▸ **What to do**: The entries below hold a line with "## Architecture" and a line with "## Creating Assets". Return those lines and all that lie between them, exactly and only.

▸ **Material provided**:
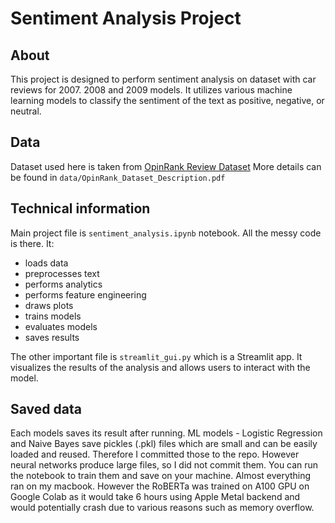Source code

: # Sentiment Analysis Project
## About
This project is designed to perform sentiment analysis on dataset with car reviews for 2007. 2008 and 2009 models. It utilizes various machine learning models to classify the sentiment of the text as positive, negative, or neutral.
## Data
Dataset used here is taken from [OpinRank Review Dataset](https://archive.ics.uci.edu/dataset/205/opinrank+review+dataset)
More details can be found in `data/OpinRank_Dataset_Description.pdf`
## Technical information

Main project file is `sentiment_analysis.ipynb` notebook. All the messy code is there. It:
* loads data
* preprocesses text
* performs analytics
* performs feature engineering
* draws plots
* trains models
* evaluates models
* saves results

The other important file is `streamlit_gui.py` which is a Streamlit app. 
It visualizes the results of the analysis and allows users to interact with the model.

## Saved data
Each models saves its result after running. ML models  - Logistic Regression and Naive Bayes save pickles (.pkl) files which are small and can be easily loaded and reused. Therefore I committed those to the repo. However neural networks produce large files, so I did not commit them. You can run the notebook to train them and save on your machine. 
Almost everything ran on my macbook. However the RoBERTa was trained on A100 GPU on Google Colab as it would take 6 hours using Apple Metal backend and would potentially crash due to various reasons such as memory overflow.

--

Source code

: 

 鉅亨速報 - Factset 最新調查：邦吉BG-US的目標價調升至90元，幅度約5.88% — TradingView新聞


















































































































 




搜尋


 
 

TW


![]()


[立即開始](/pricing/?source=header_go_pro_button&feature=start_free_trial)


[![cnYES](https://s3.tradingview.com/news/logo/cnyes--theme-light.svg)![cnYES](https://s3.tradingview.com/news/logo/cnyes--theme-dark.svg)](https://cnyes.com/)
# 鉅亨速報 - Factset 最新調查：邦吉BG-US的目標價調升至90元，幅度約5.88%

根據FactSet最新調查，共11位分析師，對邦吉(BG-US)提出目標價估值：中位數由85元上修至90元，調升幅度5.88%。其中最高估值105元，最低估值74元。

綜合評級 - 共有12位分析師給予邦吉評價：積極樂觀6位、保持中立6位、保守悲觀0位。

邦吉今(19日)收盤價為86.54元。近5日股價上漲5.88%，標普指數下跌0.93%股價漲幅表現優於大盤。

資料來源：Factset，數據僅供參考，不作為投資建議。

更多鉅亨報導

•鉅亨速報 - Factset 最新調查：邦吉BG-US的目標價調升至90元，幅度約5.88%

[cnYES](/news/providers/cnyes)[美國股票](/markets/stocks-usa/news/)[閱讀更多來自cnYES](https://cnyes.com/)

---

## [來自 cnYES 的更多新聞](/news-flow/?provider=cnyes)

--

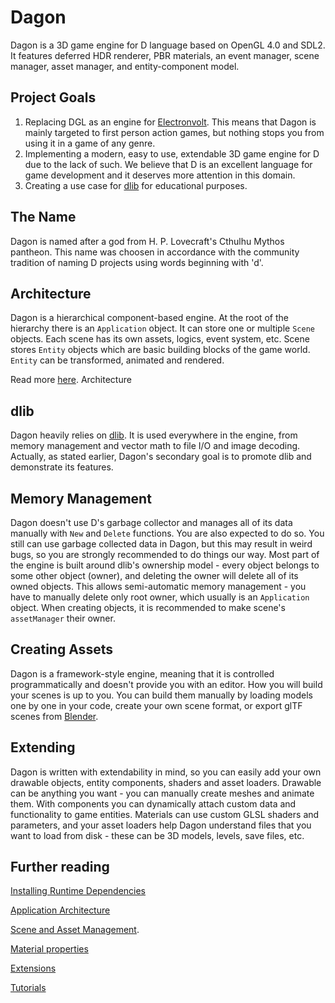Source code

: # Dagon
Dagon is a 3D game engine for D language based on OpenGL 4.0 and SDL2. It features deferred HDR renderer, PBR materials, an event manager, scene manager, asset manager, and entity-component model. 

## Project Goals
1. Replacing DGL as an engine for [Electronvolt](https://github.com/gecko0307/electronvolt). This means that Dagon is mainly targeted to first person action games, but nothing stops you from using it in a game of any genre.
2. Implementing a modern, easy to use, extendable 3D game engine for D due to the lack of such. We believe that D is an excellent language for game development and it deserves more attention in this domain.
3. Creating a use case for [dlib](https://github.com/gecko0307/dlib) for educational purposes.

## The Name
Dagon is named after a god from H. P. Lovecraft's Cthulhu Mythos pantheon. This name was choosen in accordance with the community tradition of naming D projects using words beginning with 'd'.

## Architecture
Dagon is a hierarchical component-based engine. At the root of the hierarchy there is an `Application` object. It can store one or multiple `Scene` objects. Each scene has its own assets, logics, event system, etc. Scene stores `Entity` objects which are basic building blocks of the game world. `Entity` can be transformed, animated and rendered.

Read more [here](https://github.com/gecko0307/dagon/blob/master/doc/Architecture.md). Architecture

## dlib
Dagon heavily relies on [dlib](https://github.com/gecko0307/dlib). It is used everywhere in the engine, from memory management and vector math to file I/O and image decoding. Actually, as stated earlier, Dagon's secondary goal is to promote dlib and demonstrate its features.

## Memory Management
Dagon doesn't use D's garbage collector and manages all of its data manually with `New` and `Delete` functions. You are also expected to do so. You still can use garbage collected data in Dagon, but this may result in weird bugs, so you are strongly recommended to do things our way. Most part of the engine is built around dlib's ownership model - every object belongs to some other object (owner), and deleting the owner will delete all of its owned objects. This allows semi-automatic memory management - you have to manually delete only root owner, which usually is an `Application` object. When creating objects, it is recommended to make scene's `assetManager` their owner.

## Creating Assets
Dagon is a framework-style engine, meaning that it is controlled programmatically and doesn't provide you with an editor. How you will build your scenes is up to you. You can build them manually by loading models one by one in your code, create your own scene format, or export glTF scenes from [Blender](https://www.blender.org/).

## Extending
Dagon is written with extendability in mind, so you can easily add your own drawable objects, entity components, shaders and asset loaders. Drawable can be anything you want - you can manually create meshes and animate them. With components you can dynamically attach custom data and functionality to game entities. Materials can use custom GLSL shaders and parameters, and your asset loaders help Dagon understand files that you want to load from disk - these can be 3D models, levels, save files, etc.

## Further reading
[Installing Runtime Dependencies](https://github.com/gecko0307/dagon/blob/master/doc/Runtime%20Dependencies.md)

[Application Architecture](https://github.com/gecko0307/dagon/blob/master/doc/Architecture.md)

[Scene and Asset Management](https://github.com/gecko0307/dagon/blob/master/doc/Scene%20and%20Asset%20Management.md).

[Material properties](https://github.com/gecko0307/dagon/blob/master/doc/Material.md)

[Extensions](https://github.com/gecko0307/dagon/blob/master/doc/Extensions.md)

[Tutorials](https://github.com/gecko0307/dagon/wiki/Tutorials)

▸ **Answer space**:
## Architecture
Dagon is a hierarchical component-based engine. At the root of the hierarchy there is an `Application` object. It can store one or multiple `Scene` objects. Each scene has its own assets, logics, event system, etc. Scene stores `Entity` objects which are basic building blocks of the game world. `Entity` can be transformed, animated and rendered.

Read more [here](https://github.com/gecko0307/dagon/blob/master/doc/Architecture.md). Architecture

## dlib
Dagon heavily relies on [dlib](https://github.com/gecko0307/dlib). It is used everywhere in the engine, from memory management and vector math to file I/O and image decoding. Actually, as stated earlier, Dagon's secondary goal is to promote dlib and demonstrate its features.

## Memory Management
Dagon doesn't use D's garbage collector and manages all of its data manually with `New` and `Delete` functions. You are also expected to do so. You still can use garbage collected data in Dagon, but this may result in weird bugs, so you are strongly recommended to do things our way. Most part of the engine is built around dlib's ownership model - every object belongs to some other object (owner), and deleting the owner will delete all of its owned objects. This allows semi-automatic memory management - you have to manually delete only root owner, which usually is an `Application` object. When creating objects, it is recommended to make scene's `assetManager` their owner.

## Creating Assets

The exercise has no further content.